─── RECORDS SHOWN ───

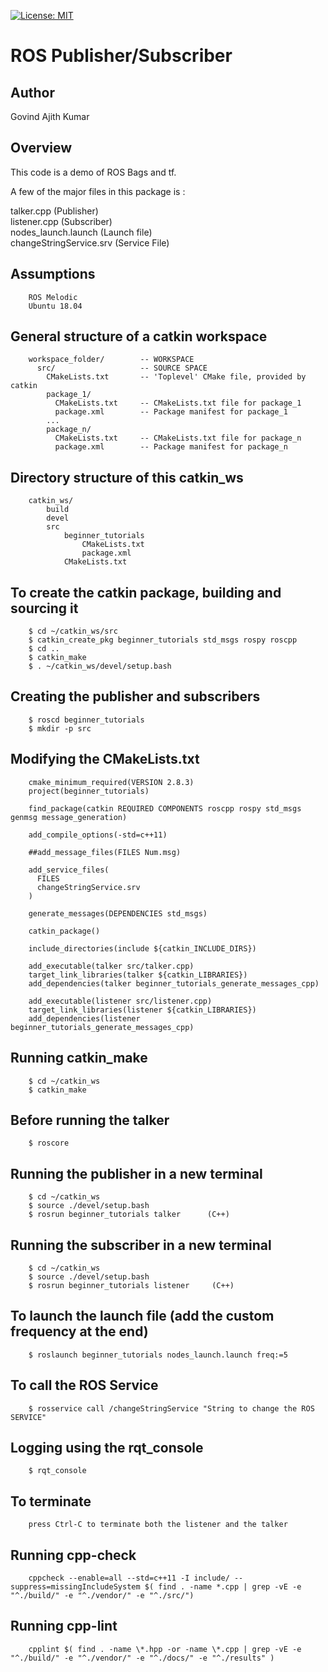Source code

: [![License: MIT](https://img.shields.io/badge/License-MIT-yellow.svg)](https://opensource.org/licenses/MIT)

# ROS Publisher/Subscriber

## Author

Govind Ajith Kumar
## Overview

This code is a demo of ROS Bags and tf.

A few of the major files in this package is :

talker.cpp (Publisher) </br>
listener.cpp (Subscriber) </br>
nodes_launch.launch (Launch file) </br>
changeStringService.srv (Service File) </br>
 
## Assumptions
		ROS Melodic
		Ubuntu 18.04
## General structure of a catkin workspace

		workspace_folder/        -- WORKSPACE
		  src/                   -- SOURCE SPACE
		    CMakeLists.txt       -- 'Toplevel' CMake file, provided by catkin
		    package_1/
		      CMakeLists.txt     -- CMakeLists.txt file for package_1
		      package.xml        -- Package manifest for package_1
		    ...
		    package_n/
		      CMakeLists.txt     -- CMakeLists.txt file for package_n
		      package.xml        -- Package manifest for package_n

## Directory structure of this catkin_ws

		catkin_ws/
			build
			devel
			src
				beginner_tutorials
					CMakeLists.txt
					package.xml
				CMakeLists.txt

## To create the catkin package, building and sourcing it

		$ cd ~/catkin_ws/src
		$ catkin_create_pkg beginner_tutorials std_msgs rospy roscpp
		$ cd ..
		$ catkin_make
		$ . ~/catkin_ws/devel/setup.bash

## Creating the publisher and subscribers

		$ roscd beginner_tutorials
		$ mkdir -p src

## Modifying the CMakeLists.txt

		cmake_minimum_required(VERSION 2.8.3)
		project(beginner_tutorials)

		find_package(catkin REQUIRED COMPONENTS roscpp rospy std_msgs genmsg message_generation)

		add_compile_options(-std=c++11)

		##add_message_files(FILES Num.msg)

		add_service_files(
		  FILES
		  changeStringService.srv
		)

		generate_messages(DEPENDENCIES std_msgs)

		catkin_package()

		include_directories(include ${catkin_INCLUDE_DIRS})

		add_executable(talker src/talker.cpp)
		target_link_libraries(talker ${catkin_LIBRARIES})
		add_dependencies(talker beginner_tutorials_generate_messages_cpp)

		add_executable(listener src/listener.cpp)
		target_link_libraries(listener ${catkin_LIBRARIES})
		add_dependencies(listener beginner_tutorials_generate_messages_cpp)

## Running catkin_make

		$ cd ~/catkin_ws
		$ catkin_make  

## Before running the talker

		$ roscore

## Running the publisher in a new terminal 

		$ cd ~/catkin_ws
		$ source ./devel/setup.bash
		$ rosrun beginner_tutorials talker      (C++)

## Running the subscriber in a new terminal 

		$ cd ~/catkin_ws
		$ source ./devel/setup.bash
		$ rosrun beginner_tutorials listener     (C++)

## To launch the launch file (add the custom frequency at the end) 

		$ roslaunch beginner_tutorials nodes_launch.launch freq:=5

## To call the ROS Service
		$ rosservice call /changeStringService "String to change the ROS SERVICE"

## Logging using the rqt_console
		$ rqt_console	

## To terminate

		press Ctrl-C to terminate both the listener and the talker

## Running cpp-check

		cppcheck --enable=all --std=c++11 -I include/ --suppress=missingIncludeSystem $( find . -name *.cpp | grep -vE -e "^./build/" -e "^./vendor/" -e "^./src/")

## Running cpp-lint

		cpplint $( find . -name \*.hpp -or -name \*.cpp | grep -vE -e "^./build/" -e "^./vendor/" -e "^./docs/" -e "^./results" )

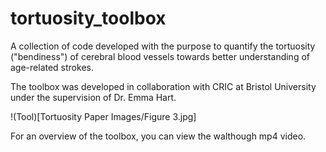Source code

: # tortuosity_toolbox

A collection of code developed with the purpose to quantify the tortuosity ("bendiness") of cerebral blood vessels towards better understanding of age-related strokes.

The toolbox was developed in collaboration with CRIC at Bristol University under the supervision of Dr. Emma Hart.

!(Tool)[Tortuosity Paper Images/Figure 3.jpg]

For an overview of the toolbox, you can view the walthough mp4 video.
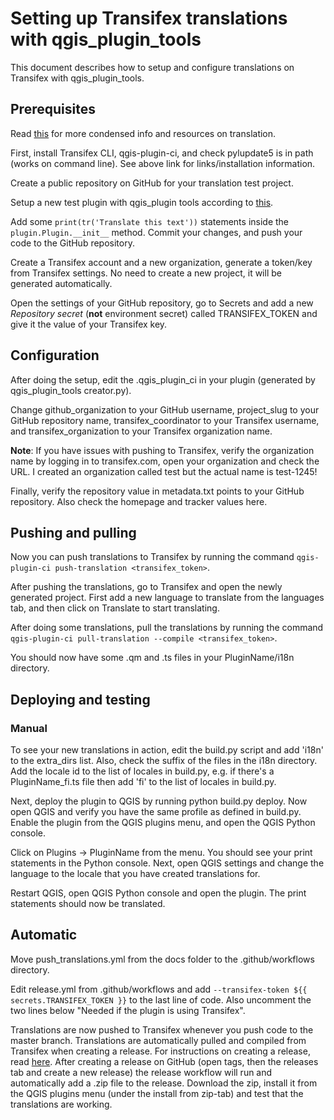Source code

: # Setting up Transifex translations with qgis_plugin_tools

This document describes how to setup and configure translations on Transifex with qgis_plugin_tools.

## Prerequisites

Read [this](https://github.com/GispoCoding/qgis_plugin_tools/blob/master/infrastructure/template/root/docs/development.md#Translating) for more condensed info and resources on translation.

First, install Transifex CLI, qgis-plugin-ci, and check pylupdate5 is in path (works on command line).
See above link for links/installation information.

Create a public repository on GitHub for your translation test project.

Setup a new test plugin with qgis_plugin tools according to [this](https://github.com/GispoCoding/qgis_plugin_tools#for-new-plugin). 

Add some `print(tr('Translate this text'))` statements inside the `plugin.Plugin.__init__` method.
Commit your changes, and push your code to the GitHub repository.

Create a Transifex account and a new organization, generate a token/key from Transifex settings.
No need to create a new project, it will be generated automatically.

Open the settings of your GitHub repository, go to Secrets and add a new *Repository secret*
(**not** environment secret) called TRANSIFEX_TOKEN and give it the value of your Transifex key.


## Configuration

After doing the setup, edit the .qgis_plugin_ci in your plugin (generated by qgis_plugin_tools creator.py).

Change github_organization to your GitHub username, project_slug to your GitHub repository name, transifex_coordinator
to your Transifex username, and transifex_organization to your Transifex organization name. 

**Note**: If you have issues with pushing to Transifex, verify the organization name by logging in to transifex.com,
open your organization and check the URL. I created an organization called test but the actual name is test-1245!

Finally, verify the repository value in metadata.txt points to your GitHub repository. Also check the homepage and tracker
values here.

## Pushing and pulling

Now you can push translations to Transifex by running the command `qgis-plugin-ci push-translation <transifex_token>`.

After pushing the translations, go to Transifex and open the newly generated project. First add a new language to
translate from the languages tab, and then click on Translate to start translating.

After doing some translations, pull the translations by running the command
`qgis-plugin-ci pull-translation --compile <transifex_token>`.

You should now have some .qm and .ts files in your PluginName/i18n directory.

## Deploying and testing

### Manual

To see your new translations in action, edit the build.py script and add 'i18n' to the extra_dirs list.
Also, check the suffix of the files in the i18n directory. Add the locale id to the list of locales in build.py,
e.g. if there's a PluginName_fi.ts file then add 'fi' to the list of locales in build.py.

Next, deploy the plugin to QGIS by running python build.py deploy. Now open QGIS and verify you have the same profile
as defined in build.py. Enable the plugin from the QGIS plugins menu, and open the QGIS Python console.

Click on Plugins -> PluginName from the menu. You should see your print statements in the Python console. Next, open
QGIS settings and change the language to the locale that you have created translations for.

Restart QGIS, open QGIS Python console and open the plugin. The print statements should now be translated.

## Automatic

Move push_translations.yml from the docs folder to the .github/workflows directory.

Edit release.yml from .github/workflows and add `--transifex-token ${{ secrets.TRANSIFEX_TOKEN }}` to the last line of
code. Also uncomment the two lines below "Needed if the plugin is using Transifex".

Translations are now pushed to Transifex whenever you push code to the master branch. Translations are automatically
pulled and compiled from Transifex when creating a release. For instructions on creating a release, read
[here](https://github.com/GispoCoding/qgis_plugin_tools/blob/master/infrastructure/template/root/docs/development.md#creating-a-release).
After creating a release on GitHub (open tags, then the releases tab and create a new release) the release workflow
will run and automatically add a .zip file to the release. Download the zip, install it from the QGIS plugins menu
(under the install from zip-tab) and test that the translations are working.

───
─── RECORDS SHOWN ───

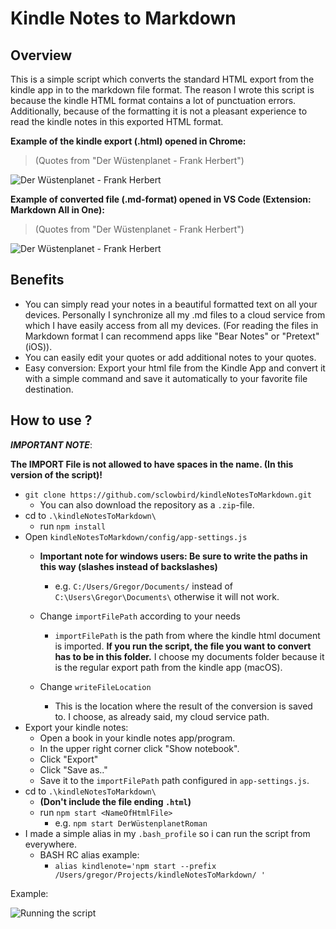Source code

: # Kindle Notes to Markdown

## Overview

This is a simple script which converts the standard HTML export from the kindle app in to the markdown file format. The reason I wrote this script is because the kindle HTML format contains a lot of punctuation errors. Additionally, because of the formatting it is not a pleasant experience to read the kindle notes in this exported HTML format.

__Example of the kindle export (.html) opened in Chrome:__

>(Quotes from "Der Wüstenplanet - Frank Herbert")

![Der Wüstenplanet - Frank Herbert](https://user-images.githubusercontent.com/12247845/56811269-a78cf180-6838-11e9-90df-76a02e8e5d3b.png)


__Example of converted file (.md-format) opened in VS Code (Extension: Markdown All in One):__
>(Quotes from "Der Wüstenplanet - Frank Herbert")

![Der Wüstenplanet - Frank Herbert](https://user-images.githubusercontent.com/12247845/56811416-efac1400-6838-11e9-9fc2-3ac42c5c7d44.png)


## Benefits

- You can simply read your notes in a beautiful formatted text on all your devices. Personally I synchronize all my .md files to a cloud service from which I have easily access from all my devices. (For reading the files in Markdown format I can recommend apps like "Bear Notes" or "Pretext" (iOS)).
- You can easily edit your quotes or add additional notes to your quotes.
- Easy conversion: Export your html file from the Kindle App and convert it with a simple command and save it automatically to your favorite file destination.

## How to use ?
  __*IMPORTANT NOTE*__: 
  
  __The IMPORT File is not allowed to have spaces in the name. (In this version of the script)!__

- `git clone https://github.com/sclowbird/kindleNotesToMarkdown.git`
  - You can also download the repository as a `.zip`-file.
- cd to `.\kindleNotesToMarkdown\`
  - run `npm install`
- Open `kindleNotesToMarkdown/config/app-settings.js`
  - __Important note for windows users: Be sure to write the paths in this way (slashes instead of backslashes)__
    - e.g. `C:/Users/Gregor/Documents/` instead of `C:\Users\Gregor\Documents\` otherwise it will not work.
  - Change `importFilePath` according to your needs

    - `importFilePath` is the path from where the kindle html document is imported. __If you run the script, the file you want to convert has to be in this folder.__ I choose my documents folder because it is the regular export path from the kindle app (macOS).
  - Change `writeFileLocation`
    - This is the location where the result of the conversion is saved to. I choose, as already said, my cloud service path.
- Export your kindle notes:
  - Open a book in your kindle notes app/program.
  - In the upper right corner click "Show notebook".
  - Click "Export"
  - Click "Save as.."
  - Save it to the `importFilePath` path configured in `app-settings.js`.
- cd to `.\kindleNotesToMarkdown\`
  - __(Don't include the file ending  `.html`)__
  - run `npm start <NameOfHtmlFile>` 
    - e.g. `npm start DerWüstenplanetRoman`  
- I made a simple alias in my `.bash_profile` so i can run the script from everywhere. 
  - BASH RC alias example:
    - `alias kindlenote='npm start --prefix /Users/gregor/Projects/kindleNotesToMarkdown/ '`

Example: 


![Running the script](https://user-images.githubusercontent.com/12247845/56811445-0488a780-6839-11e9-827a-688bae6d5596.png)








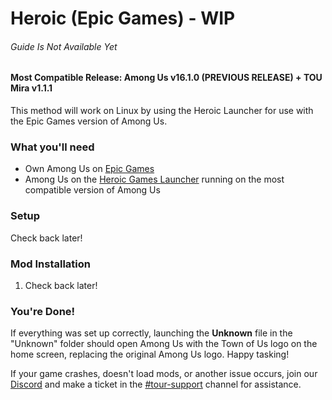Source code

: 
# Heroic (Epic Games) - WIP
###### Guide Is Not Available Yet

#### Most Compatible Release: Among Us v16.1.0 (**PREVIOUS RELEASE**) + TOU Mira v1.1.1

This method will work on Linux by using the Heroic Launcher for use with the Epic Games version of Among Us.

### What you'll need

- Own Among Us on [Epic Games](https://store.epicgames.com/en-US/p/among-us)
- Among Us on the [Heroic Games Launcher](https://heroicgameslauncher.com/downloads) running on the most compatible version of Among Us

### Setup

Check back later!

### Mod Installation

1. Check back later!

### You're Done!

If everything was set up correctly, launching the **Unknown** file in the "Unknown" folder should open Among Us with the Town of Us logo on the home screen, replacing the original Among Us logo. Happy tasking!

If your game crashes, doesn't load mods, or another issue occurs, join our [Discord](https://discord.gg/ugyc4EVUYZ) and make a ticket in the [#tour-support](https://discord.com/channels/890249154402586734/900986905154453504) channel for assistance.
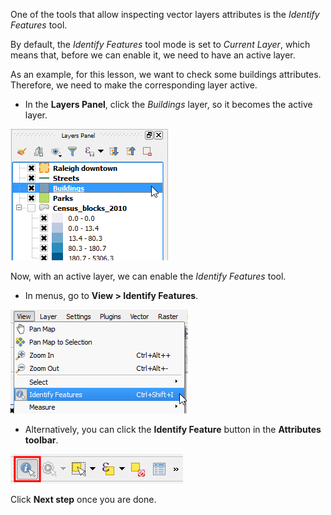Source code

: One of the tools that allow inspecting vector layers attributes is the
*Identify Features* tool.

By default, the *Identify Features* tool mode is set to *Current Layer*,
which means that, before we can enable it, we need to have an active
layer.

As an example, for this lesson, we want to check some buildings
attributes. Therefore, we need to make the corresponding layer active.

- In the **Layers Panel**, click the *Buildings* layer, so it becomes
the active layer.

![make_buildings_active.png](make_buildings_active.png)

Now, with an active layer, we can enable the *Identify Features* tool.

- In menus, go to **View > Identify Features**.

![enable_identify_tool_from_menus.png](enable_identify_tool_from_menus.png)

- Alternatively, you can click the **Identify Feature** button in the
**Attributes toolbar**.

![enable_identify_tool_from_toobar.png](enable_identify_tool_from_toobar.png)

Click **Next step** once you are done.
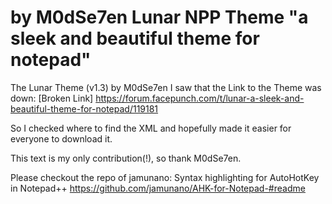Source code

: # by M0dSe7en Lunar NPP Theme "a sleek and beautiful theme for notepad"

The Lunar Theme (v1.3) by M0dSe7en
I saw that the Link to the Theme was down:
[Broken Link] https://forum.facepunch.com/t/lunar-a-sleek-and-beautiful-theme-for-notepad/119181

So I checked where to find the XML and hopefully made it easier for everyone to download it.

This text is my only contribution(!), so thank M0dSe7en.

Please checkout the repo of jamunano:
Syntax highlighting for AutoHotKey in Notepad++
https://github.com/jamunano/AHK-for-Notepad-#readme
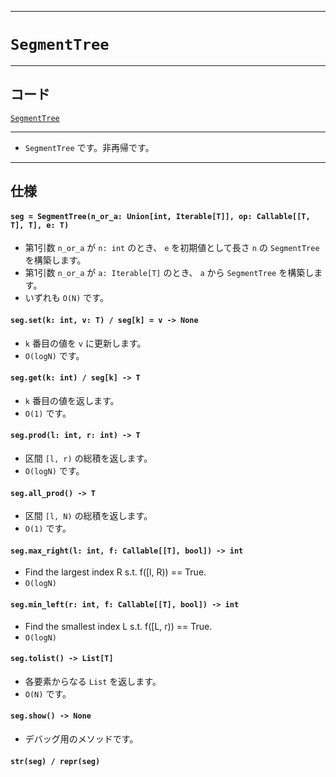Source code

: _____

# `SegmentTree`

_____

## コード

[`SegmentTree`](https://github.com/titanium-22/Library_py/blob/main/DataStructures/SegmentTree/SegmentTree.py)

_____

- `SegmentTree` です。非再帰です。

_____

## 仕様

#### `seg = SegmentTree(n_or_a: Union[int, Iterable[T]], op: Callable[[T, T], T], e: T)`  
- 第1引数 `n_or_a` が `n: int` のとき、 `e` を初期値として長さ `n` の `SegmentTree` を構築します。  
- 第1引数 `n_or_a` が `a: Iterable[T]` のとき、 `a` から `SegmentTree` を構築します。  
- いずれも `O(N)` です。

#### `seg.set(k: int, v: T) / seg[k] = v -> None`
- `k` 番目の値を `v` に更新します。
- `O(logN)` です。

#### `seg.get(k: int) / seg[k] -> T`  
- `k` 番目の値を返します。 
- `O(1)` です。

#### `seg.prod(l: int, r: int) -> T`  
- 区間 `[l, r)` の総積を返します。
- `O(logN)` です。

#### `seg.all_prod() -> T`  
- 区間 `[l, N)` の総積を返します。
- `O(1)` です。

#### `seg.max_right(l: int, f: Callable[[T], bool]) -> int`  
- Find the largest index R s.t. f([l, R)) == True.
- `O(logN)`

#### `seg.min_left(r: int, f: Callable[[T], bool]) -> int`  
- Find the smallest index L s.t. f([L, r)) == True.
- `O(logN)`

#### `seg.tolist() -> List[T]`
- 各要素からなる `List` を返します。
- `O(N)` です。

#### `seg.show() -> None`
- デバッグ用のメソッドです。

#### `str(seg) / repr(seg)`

───

THE TASK:
Every line above carrying the word "that" needs to be shown.

FINISHED TASK:
QGIS settings and change the language to the locale that you have created translations for.
(under the install from zip-tab) and test that the translations are working.
: One of the tools that allow inspecting vector layers attributes is the
which means that, before we can enable it, we need to have an active
I saw that the Link to the Theme was down:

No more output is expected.